With all the sequels, remakes and clones, Lemmings for a while almost became part of gaming’s wallpaper, and so it’s hard to remember how fresh the concept was back in 1991. The aim was simple: guide a bunch of tiny bipedal lemmings home, helping them navigate hazards along the way. The lemmings automatically doddled along, and you could assign individuals special powers, such as digging, blocking, or building a ramp.
Initially an enjoyable and sweet-natured game, later levels could have you tearing your hair out as you screamed DON’T GO THAT WAY, YOU STUPID IDIOT at the screen, watching forlornly as the lemming you needed to make up your quota nose-dived to oblivion. Fortunately, catharsis came via the ‘Nuke’ command, which blew up all the remaining little buggers at once. Oh no!

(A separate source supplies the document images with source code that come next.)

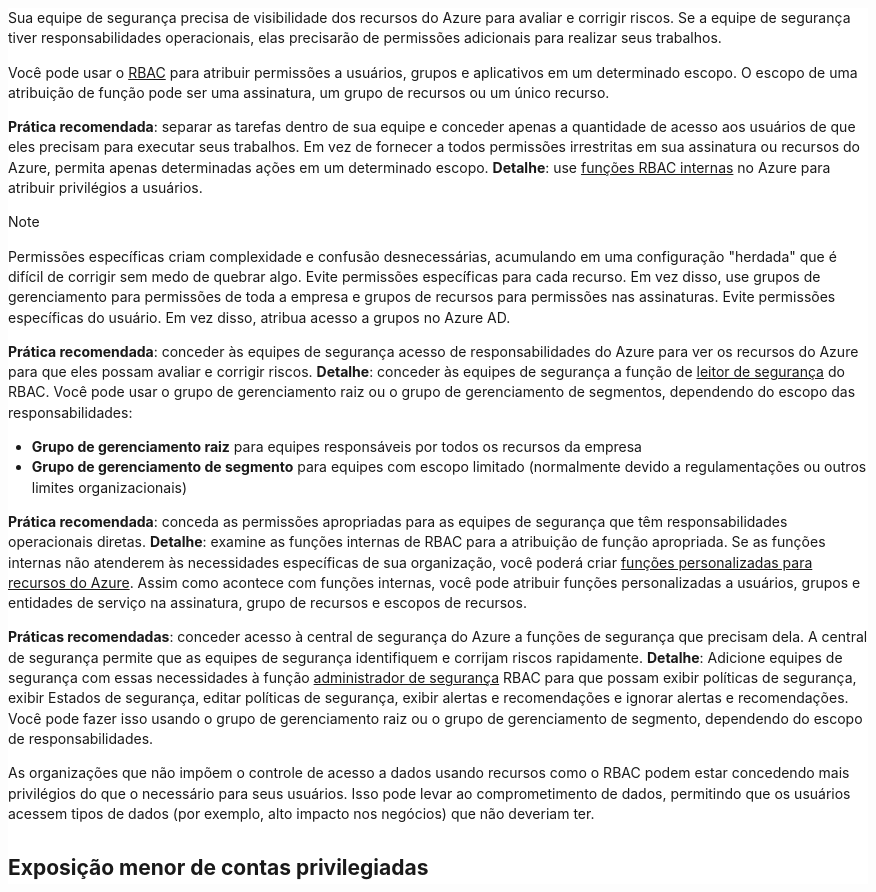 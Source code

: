 Sua equipe de segurança precisa de visibilidade dos recursos do Azure para avaliar e corrigir riscos. Se a equipe de segurança tiver responsabilidades operacionais, elas precisarão de permissões adicionais para realizar seus trabalhos.

Você pode usar o [RBAC](/azure/role-based-access-control/overview) para atribuir permissões a usuários, grupos e aplicativos em um determinado escopo. O escopo de uma atribuição de função pode ser uma assinatura, um grupo de recursos ou um único recurso.

**Prática recomendada**: separar as tarefas dentro de sua equipe e conceder apenas a quantidade de acesso aos usuários de que eles precisam para executar seus trabalhos. Em vez de fornecer a todos permissões irrestritas em sua assinatura ou recursos do Azure, permita apenas determinadas ações em um determinado escopo.
**Detalhe**: use [funções RBAC internas](/azure/role-based-access-control/built-in-roles) no Azure para atribuir privilégios a usuários.

> [!Note]
> Permissões específicas criam complexidade e confusão desnecessárias, acumulando em uma configuração "herdada" que é difícil de corrigir sem medo de quebrar algo. Evite permissões específicas para cada recurso. Em vez disso, use grupos de gerenciamento para permissões de toda a empresa e grupos de recursos para permissões nas assinaturas. Evite permissões específicas do usuário. Em vez disso, atribua acesso a grupos no Azure AD.

**Prática recomendada**: conceder às equipes de segurança acesso de responsabilidades do Azure para ver os recursos do Azure para que eles possam avaliar e corrigir riscos.
**Detalhe**: conceder às equipes de segurança a função de [leitor de segurança](/azure/role-based-access-control/built-in-roles#security-reader) do RBAC. Você pode usar o grupo de gerenciamento raiz ou o grupo de gerenciamento de segmentos, dependendo do escopo das responsabilidades:

* **Grupo de gerenciamento raiz** para equipes responsáveis por todos os recursos da empresa
* **Grupo de gerenciamento de segmento** para equipes com escopo limitado (normalmente devido a regulamentações ou outros limites organizacionais)

**Prática recomendada**: conceda as permissões apropriadas para as equipes de segurança que têm responsabilidades operacionais diretas.
**Detalhe**: examine as funções internas de RBAC para a atribuição de função apropriada. Se as funções internas não atenderem às necessidades específicas de sua organização, você poderá criar [funções personalizadas para recursos do Azure](/azure/role-based-access-control/custom-roles). Assim como acontece com funções internas, você pode atribuir funções personalizadas a usuários, grupos e entidades de serviço na assinatura, grupo de recursos e escopos de recursos.

**Práticas recomendadas**: conceder acesso à central de segurança do Azure a funções de segurança que precisam dela. A central de segurança permite que as equipes de segurança identifiquem e corrijam riscos rapidamente.
**Detalhe**: Adicione equipes de segurança com essas necessidades à função [administrador de segurança](/azure/role-based-access-control/built-in-roles#security-admin) RBAC para que possam exibir políticas de segurança, exibir Estados de segurança, editar políticas de segurança, exibir alertas e recomendações e ignorar alertas e recomendações. Você pode fazer isso usando o grupo de gerenciamento raiz ou o grupo de gerenciamento de segmento, dependendo do escopo de responsabilidades.

As organizações que não impõem o controle de acesso a dados usando recursos como o RBAC podem estar concedendo mais privilégios do que o necessário para seus usuários. Isso pode levar ao comprometimento de dados, permitindo que os usuários acessem tipos de dados (por exemplo, alto impacto nos negócios) que não deveriam ter.

## <a name="lower-exposure-of-privileged-accounts"></a>Exposição menor de contas privilegiadas
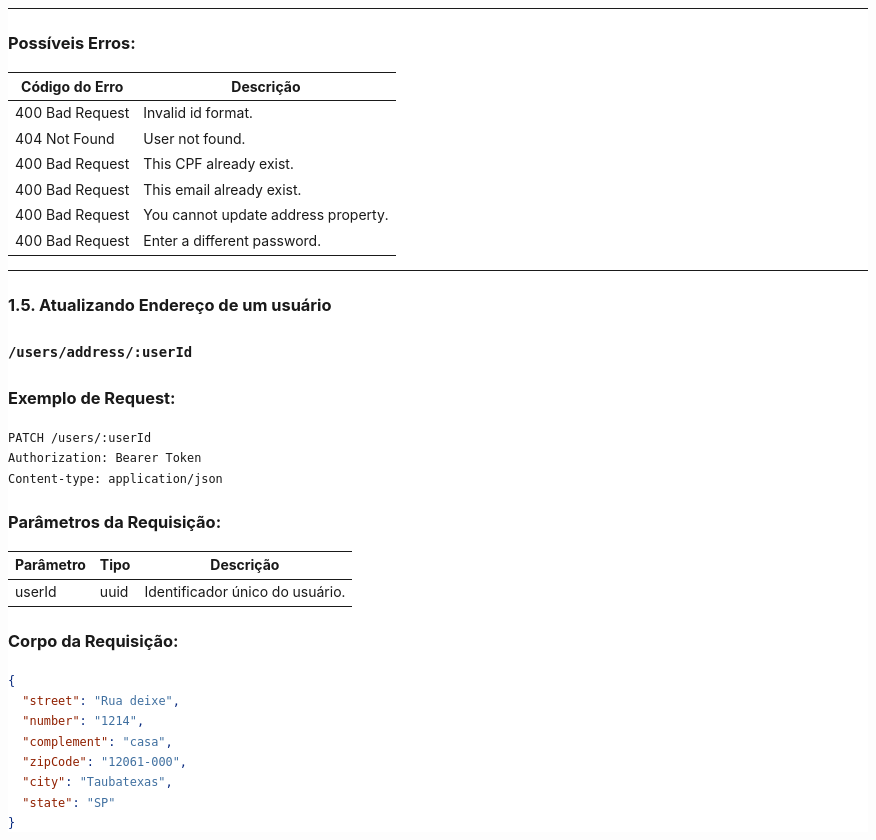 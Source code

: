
 ```json
```

---

### Possíveis Erros:

| Código do Erro  | Descrição                           |
| --------------- | ----------------------------------- |
| 400 Bad Request | Invalid id format.                  |
| 404 Not Found   | User not found.                     |
| 400 Bad Request | This CPF already exist.             |
| 400 Bad Request | This email already exist.           |
| 400 Bad Request | You cannot update address property. |
| 400 Bad Request | Enter a different password.         |

---

### 1.5. **Atualizando Endereço de um usuário**

### `/users/address/:userId`

### Exemplo de Request:

```
PATCH /users/:userId
Authorization: Bearer Token
Content-type: application/json
```

### Parâmetros da Requisição:

| Parâmetro | Tipo | Descrição                       |
| --------- | ---- | ------------------------------- |
| userId    | uuid | Identificador único do usuário. |

### Corpo da Requisição:

```json
{
  "street": "Rua deixe",
  "number": "1214",
  "complement": "casa",
  "zipCode": "12061-000",
  "city": "Taubatexas",
  "state": "SP"
}
```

The first in Bullfrog’s long-running real-time tactics series has you order a bunch of cyborg goons about an isometric landscape of corporate dystopia, intent on killing off executives from rival firms. Hostile takeover doesn’t really cover it. And there’s more than a hint of satire in the manner you can ‘persuade’ civilians and scientists to join your company's cause (their other choice being ‘death’). At the time, its scope and living world made it compelling, unique and ahead of its time; the rest of the gaming world’s long caught up, but Syndicate still manages to hold its own, especially if you’re looking for ‘alternate’ means to get ahead in the boardroom.
7. Speedball 2
We don’t know about you, but the future of sport looks pretty exciting, as armoured lunks dash about arenas, smashing metal balls into rivals’ faces, while refreshments are hawked in the distance by someone yelling ICE CREAM! ICE CREAM! over and over.
At least, that’s how Speedball 2 has it, borrowing heavily from Rollerball and early 2000 AD future-sports strips. For such an old game, there’s surprising depth, too, as you attempt to somehow transform the Luton FC of this future world (the appallingly named Brutal Deluxe) into champions.
Considered the earliest ‘god game’, Populous has you scroll about hilltops populated by uncivilised rabble. Your powers initially make you wonder whether the game should have been by Codemasters and entitled Advanced Landscaping Simulator, since you can only raise and lower land. The larger the flat areas, the bigger structures your little folks can construct, until they’re all living in houses and castles.
Your followers breed like rabbits, gain you 'mana', train up knights, and want to keep spreading. You can then send knights on to duff up the opposition and take over their land, providing a helping god-like hand by using mana to fling firestorms, earthquakes and volcanos at anyone you want rid of.
9. Turrican 2
There’s a smattering of Metroid in the DNA of Turrican 2, with you bounding about huge side-on platform-filled worlds, blowing up anything that goes for you. But Turrican 2 is very much an Amiga game, from its urgent Chris Huelsbeck soundtrack through to the rich and diverse level design that keeps hurling new challenges at you.
Perhaps the best bit is never really knowing what’s coming next. More traditional level design gradually ramps up the difficulty level over the course of a game. But in Turrican 2, you can be ambling down a corridor and suddenly find yourself desperately fending off a screens-high adversary, or discover the entire game’s suddenly transformed into a breakneck horizontally scrolling shoot ’em up. Top stuff.
Every era of videogames is transformative and in some way leaves the past behind. With the 16-bit computers, there was a desire to provide deeper and more complex experiences, but Datastorm had no truck with that. Instead, it harked back to classic arcade blasters, merging Defender and Dropzone into a lightning-fast feat of horizontal blasting action. Making use of the host hardware, it also had you face bloody great big foes like the terrifying screen-high space squid and intergalactic space skull, the latter of which still makes us think its pilots had a pretty major insecurity problem.